## THE PROBLEM
Copy out exactly the stretch of the listing below that begins at the line containing "(Q1) What do" and ends at the line containing "I think the", and copy nothing outside it.

── DATA FOR PROCESSING

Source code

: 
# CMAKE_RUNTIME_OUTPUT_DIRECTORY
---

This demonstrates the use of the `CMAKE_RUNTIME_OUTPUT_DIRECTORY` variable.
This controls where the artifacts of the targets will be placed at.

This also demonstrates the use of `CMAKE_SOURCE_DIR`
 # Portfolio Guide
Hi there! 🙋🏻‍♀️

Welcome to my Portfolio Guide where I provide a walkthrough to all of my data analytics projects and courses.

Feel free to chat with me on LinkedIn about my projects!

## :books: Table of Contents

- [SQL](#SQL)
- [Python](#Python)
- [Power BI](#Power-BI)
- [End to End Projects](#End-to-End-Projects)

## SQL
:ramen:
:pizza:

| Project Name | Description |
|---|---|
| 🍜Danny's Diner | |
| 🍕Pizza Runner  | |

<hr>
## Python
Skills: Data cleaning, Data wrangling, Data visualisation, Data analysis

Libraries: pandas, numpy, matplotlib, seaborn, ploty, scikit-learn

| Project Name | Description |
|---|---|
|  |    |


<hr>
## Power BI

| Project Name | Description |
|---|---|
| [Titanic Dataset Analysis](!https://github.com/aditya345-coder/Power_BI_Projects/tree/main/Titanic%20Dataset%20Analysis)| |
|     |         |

────
── DATA FOR PROCESSING

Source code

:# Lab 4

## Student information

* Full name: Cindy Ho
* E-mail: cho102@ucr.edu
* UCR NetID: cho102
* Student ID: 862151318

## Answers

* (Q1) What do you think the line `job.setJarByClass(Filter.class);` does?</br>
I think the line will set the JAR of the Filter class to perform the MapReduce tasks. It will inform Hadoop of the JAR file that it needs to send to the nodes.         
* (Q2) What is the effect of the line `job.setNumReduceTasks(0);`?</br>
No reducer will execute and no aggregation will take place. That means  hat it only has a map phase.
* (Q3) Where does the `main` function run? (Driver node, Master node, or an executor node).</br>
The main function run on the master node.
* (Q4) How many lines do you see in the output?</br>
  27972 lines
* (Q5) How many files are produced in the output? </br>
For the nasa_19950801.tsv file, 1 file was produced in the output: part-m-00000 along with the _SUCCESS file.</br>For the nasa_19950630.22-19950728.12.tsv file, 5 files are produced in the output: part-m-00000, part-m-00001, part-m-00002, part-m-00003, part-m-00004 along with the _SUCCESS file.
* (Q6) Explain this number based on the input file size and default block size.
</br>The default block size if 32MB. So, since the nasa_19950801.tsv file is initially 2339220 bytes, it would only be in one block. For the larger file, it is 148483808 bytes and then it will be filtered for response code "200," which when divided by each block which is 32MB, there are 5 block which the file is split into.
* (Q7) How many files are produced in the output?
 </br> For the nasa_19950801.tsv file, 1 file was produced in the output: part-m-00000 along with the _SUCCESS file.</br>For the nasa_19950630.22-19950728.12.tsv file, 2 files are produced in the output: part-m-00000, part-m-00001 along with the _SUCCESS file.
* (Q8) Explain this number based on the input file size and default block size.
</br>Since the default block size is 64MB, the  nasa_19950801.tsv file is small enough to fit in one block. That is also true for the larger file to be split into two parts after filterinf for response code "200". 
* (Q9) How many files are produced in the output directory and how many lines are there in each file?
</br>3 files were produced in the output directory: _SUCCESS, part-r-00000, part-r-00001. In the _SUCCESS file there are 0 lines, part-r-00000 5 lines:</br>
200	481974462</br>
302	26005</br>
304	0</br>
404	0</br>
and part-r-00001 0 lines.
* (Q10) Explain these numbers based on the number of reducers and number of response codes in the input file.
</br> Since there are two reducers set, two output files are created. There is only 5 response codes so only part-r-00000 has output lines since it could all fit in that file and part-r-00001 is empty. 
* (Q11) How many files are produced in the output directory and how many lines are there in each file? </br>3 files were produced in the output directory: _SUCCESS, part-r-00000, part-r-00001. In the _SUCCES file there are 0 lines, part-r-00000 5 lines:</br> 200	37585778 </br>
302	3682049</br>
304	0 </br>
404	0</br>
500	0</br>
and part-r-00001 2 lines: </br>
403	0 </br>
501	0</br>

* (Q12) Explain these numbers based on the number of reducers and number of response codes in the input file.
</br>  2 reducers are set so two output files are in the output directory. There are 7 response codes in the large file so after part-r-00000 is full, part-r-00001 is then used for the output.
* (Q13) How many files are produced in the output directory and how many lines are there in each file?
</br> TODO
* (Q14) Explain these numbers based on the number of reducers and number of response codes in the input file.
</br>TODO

────
── DATA FOR PROCESSING

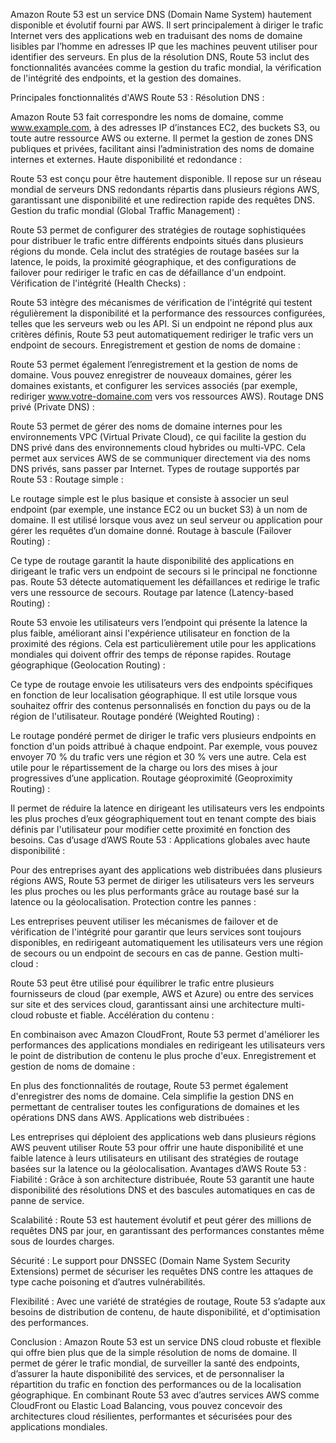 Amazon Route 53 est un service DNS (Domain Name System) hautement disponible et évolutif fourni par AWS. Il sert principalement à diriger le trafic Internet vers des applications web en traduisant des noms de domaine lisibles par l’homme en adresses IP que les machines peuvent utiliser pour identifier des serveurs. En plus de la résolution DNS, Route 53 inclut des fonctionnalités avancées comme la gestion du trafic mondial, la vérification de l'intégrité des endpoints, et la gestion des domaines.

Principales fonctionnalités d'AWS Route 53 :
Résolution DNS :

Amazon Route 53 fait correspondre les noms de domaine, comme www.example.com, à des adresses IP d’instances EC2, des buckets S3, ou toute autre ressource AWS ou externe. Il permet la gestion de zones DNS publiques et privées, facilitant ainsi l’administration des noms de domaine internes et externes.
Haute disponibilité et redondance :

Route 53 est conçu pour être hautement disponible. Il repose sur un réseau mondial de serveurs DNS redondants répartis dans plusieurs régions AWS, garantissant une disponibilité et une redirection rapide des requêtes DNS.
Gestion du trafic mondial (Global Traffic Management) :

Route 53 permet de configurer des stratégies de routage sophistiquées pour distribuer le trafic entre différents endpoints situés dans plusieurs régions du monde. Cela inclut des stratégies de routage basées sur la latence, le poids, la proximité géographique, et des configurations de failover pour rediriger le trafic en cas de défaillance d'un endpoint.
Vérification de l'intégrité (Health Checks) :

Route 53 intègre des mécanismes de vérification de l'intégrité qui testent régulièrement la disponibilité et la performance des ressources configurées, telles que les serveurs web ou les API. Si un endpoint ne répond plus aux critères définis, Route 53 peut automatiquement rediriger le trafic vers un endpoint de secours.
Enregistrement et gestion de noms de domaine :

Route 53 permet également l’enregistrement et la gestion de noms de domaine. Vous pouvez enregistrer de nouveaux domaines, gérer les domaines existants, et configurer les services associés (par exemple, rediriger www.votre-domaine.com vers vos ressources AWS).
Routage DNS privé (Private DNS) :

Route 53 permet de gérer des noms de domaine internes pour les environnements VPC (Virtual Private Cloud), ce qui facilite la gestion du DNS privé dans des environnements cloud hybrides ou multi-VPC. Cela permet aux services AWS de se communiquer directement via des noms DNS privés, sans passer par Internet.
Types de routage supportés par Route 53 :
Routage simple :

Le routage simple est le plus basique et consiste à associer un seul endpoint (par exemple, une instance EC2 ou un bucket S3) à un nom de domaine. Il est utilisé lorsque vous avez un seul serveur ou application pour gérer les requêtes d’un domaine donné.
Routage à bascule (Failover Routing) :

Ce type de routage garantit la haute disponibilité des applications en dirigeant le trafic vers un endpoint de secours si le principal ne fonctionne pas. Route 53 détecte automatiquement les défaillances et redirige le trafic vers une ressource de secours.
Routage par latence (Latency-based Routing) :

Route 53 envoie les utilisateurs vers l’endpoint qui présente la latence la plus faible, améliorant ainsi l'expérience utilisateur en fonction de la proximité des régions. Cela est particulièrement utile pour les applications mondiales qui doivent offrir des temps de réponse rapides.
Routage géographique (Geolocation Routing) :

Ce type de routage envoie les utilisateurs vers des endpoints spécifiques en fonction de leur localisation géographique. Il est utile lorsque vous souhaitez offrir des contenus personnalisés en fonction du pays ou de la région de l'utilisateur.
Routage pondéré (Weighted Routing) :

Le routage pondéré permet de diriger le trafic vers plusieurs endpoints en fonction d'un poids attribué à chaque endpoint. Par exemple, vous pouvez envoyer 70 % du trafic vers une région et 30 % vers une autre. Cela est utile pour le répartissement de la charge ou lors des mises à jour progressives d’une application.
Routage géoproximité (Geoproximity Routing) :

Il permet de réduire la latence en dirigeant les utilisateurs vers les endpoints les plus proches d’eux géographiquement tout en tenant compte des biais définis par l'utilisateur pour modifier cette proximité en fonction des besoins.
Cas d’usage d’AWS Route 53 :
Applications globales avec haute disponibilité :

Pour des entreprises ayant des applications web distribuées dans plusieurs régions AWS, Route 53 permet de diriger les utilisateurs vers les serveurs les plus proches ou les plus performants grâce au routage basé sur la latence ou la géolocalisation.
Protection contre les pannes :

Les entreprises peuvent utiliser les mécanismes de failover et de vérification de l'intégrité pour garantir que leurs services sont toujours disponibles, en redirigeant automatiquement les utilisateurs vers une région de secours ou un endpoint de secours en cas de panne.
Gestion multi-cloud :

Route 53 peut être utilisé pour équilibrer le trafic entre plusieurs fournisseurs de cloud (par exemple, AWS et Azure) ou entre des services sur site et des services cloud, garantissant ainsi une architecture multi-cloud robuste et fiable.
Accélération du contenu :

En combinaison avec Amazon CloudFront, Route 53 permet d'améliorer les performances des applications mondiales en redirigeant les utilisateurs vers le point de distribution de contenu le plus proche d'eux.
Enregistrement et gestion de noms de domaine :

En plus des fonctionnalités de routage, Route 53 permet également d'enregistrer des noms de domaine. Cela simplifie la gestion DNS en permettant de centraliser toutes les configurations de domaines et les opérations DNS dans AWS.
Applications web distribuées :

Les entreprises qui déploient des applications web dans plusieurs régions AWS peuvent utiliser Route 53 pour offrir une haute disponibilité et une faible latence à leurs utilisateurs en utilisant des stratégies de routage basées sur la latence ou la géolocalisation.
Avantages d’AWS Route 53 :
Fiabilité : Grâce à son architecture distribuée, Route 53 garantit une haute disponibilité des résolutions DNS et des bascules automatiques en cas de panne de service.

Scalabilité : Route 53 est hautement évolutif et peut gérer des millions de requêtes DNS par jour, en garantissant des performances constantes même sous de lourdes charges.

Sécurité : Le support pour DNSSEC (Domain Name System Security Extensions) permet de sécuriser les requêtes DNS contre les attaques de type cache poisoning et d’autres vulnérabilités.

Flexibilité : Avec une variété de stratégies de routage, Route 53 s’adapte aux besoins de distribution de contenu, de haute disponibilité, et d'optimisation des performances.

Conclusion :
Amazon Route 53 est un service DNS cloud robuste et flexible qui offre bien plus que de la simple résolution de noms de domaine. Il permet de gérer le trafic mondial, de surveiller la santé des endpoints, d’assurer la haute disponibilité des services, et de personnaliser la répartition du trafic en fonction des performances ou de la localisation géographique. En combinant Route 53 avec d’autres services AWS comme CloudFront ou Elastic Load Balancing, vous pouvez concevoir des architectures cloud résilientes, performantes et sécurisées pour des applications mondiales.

────

## PROBLEM SOLUTION
* (Q1) What do you think the line `job.setJarByClass(Filter.class);` does?</br>
I think the line will set the JAR of the Filter class to perform the MapReduce tasks. It will inform Hadoop of the JAR file that it needs to send to the nodes.         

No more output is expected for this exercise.